(Items listed in a dataset)
---------------
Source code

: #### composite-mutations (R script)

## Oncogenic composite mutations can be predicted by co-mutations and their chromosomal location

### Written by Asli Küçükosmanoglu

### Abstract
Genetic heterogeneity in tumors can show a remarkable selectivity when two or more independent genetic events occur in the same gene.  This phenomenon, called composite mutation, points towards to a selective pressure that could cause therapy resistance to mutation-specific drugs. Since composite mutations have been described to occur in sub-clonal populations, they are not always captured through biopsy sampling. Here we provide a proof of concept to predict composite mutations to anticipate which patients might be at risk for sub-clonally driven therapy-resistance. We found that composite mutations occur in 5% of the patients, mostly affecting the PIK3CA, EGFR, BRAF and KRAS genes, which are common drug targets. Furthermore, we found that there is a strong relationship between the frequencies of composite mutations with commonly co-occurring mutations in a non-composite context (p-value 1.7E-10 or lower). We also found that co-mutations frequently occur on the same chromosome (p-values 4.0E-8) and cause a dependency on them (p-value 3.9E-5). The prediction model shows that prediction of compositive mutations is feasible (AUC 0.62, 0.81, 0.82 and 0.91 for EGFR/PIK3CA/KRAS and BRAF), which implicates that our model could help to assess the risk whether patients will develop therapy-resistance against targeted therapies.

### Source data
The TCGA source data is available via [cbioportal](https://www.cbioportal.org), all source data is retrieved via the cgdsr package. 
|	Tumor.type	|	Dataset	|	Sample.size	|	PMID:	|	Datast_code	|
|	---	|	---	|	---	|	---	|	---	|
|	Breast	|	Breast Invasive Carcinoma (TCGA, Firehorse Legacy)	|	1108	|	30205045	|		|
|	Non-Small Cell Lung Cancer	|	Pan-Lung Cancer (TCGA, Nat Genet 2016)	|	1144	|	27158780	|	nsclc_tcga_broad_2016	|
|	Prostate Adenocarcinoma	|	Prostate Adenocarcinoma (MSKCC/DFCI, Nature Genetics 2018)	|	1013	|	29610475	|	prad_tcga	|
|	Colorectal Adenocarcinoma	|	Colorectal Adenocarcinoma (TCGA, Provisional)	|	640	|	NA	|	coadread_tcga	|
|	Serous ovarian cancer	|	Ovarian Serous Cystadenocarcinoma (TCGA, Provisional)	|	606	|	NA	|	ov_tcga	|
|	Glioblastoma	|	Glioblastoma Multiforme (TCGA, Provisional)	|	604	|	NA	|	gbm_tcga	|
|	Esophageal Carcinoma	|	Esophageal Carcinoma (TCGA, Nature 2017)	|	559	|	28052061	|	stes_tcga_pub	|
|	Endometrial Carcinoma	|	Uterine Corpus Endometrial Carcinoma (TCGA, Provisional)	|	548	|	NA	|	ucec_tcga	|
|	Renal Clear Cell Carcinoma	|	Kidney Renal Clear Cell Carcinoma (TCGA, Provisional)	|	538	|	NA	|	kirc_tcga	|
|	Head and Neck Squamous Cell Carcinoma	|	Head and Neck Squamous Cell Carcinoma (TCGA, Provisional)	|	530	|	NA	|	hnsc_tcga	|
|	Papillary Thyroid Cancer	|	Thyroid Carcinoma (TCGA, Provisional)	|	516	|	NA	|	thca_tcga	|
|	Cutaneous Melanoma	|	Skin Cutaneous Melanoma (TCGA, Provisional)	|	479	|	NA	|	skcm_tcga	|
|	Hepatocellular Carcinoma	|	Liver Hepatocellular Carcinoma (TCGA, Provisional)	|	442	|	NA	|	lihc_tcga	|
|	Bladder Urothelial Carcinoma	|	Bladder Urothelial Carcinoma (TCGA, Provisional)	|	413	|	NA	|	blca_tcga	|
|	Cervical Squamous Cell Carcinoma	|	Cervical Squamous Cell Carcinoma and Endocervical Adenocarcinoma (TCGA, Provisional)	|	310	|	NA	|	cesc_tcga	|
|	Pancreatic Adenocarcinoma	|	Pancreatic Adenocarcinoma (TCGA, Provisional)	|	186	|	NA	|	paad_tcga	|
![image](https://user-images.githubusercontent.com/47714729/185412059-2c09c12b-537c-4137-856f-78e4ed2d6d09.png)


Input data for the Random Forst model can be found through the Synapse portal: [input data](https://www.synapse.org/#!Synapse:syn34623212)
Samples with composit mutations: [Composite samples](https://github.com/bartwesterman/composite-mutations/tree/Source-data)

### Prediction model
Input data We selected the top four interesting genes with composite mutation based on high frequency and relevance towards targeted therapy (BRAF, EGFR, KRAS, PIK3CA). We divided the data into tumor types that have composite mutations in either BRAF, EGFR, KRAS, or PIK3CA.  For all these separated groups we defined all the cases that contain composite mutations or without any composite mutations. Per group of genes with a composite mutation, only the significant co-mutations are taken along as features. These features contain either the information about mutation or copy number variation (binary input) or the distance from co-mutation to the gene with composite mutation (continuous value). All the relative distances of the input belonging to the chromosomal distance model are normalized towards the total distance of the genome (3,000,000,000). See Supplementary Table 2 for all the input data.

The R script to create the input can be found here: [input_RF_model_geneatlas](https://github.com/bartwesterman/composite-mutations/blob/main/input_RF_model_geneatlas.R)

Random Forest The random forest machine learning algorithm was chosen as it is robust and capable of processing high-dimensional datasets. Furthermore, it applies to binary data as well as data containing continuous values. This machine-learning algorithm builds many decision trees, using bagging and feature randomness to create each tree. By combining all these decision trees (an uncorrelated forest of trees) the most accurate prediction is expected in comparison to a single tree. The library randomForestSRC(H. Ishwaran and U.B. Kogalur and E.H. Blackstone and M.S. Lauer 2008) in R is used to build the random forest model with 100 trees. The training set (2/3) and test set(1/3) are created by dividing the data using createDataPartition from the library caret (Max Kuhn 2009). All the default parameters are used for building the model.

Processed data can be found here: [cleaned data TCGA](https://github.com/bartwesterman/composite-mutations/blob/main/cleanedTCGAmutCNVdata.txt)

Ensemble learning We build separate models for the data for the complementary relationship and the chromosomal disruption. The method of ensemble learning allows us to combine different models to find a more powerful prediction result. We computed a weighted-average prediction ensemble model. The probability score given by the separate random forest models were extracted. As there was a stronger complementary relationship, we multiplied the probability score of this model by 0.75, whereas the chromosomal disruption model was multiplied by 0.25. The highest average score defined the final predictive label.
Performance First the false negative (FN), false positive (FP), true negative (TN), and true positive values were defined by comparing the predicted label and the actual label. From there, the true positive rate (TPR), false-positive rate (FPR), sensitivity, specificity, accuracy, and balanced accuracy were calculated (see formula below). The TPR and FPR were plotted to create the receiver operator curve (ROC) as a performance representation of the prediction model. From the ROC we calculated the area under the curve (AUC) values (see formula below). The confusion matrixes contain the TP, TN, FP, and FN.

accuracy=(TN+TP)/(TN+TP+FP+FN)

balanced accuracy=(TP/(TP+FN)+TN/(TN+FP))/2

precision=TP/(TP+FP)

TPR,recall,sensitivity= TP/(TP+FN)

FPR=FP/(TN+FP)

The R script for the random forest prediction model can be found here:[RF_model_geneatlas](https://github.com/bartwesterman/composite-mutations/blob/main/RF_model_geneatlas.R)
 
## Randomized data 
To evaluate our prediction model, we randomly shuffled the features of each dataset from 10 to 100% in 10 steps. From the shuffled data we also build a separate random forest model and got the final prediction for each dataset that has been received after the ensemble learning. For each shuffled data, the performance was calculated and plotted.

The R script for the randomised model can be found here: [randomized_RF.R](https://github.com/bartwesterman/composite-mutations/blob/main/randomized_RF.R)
---------------
▸ **WHAT YOU NEED TO DO**
Here the goal is to repeat each entry exactly.

▸ **EXERCISE OUTPUT**
Source code

: #### composite-mutations (R script)

## Oncogenic composite mutations can be predicted by co-mutations and their chromosomal location

### Written by Asli Küçükosmanoglu

### Abstract
Genetic heterogeneity in tumors can show a remarkable selectivity when two or more independent genetic events occur in the same gene.  This phenomenon, called composite mutation, points towards to a selective pressure that could cause therapy resistance to mutation-specific drugs. Since composite mutations have been described to occur in sub-clonal populations, they are not always captured through biopsy sampling. Here we provide a proof of concept to predict composite mutations to anticipate which patients might be at risk for sub-clonally driven therapy-resistance. We found that composite mutations occur in 5% of the patients, mostly affecting the PIK3CA, EGFR, BRAF and KRAS genes, which are common drug targets. Furthermore, we found that there is a strong relationship between the frequencies of composite mutations with commonly co-occurring mutations in a non-composite context (p-value 1.7E-10 or lower). We also found that co-mutations frequently occur on the same chromosome (p-values 4.0E-8) and cause a dependency on them (p-value 3.9E-5). The prediction model shows that prediction of compositive mutations is feasible (AUC 0.62, 0.81, 0.82 and 0.91 for EGFR/PIK3CA/KRAS and BRAF), which implicates that our model could help to assess the risk whether patients will develop therapy-resistance against targeted therapies.

### Source data
The TCGA source data is available via [cbioportal](https://www.cbioportal.org), all source data is retrieved via the cgdsr package. 
|	Tumor.type	|	Dataset	|	Sample.size	|	PMID:	|	Datast_code	|
|	---	|	---	|	---	|	---	|	---	|
|	Breast	|	Breast Invasive Carcinoma (TCGA, Firehorse Legacy)	|	1108	|	30205045	|		|
|	Non-Small Cell Lung Cancer	|	Pan-Lung Cancer (TCGA, Nat Genet 2016)	|	1144	|	27158780	|	nsclc_tcga_broad_2016	|
|	Prostate Adenocarcinoma	|	Prostate Adenocarcinoma (MSKCC/DFCI, Nature Genetics 2018)	|	1013	|	29610475	|	prad_tcga	|
|	Colorectal Adenocarcinoma	|	Colorectal Adenocarcinoma (TCGA, Provisional)	|	640	|	NA	|	coadread_tcga	|
|	Serous ovarian cancer	|	Ovarian Serous Cystadenocarcinoma (TCGA, Provisional)	|	606	|	NA	|	ov_tcga	|
|	Glioblastoma	|	Glioblastoma Multiforme (TCGA, Provisional)	|	604	|	NA	|	gbm_tcga	|
|	Esophageal Carcinoma	|	Esophageal Carcinoma (TCGA, Nature 2017)	|	559	|	28052061	|	stes_tcga_pub	|
|	Endometrial Carcinoma	|	Uterine Corpus Endometrial Carcinoma (TCGA, Provisional)	|	548	|	NA	|	ucec_tcga	|
|	Renal Clear Cell Carcinoma	|	Kidney Renal Clear Cell Carcinoma (TCGA, Provisional)	|	538	|	NA	|	kirc_tcga	|
|	Head and Neck Squamous Cell Carcinoma	|	Head and Neck Squamous Cell Carcinoma (TCGA, Provisional)	|	530	|	NA	|	hnsc_tcga	|
|	Papillary Thyroid Cancer	|	Thyroid Carcinoma (TCGA, Provisional)	|	516	|	NA	|	thca_tcga	|
|	Cutaneous Melanoma	|	Skin Cutaneous Melanoma (TCGA, Provisional)	|	479	|	NA	|	skcm_tcga	|
|	Hepatocellular Carcinoma	|	Liver Hepatocellular Carcinoma (TCGA, Provisional)	|	442	|	NA	|	lihc_tcga	|
|	Bladder Urothelial Carcinoma	|	Bladder Urothelial Carcinoma (TCGA, Provisional)	|	413	|	NA	|	blca_tcga	|
|	Cervical Squamous Cell Carcinoma	|	Cervical Squamous Cell Carcinoma and Endocervical Adenocarcinoma (TCGA, Provisional)	|	310	|	NA	|	cesc_tcga	|
|	Pancreatic Adenocarcinoma	|	Pancreatic Adenocarcinoma (TCGA, Provisional)	|	186	|	NA	|	paad_tcga	|
![image](https://user-images.githubusercontent.com/47714729/185412059-2c09c12b-537c-4137-856f-78e4ed2d6d09.png)


Input data for the Random Forst model can be found through the Synapse portal: [input data](https://www.synapse.org/#!Synapse:syn34623212)
Samples with composit mutations: [Composite samples](https://github.com/bartwesterman/composite-mutations/tree/Source-data)

### Prediction model
Input data We selected the top four interesting genes with composite mutation based on high frequency and relevance towards targeted therapy (BRAF, EGFR, KRAS, PIK3CA). We divided the data into tumor types that have composite mutations in either BRAF, EGFR, KRAS, or PIK3CA.  For all these separated groups we defined all the cases that contain composite mutations or without any composite mutations. Per group of genes with a composite mutation, only the significant co-mutations are taken along as features. These features contain either the information about mutation or copy number variation (binary input) or the distance from co-mutation to the gene with composite mutation (continuous value). All the relative distances of the input belonging to the chromosomal distance model are normalized towards the total distance of the genome (3,000,000,000). See Supplementary Table 2 for all the input data.

The R script to create the input can be found here: [input_RF_model_geneatlas](https://github.com/bartwesterman/composite-mutations/blob/main/input_RF_model_geneatlas.R)

Random Forest The random forest machine learning algorithm was chosen as it is robust and capable of processing high-dimensional datasets. Furthermore, it applies to binary data as well as data containing continuous values. This machine-learning algorithm builds many decision trees, using bagging and feature randomness to create each tree. By combining all these decision trees (an uncorrelated forest of trees) the most accurate prediction is expected in comparison to a single tree. The library randomForestSRC(H. Ishwaran and U.B. Kogalur and E.H. Blackstone and M.S. Lauer 2008) in R is used to build the random forest model with 100 trees. The training set (2/3) and test set(1/3) are created by dividing the data using createDataPartition from the library caret (Max Kuhn 2009). All the default parameters are used for building the model.

Processed data can be found here: [cleaned data TCGA](https://github.com/bartwesterman/composite-mutations/blob/main/cleanedTCGAmutCNVdata.txt)

Ensemble learning We build separate models for the data for the complementary relationship and the chromosomal disruption. The method of ensemble learning allows us to combine different models to find a more powerful prediction result. We computed a weighted-average prediction ensemble model. The probability score given by the separate random forest models were extracted. As there was a stronger complementary relationship, we multiplied the probability score of this model by 0.75, whereas the chromosomal disruption model was multiplied by 0.25. The highest average score defined the final predictive label.
Performance First the false negative (FN), false positive (FP), true negative (TN), and true positive values were defined by comparing the predicted label and the actual label. From there, the true positive rate (TPR), false-positive rate (FPR), sensitivity, specificity, accuracy, and balanced accuracy were calculated (see formula below). The TPR and FPR were plotted to create the receiver operator curve (ROC) as a performance representation of the prediction model. From the ROC we calculated the area under the curve (AUC) values (see formula below). The confusion matrixes contain the TP, TN, FP, and FN.

accuracy=(TN+TP)/(TN+TP+FP+FN)

balanced accuracy=(TP/(TP+FN)+TN/(TN+FP))/2

precision=TP/(TP+FP)

TPR,recall,sensitivity= TP/(TP+FN)

FPR=FP/(TN+FP)

The R script for the random forest prediction model can be found here:[RF_model_geneatlas](https://github.com/bartwesterman/composite-mutations/blob/main/RF_model_geneatlas.R)
 
## Randomized data 
To evaluate our prediction model, we randomly shuffled the features of each dataset from 10 to 100% in 10 steps. From the shuffled data we also build a separate random forest model and got the final prediction for each dataset that has been received after the ensemble learning. For each shuffled data, the performance was calculated and plotted.

The R script for the randomised model can be found here: [randomized_RF.R](https://github.com/bartwesterman/composite-mutations/blob/main/randomized_RF.R)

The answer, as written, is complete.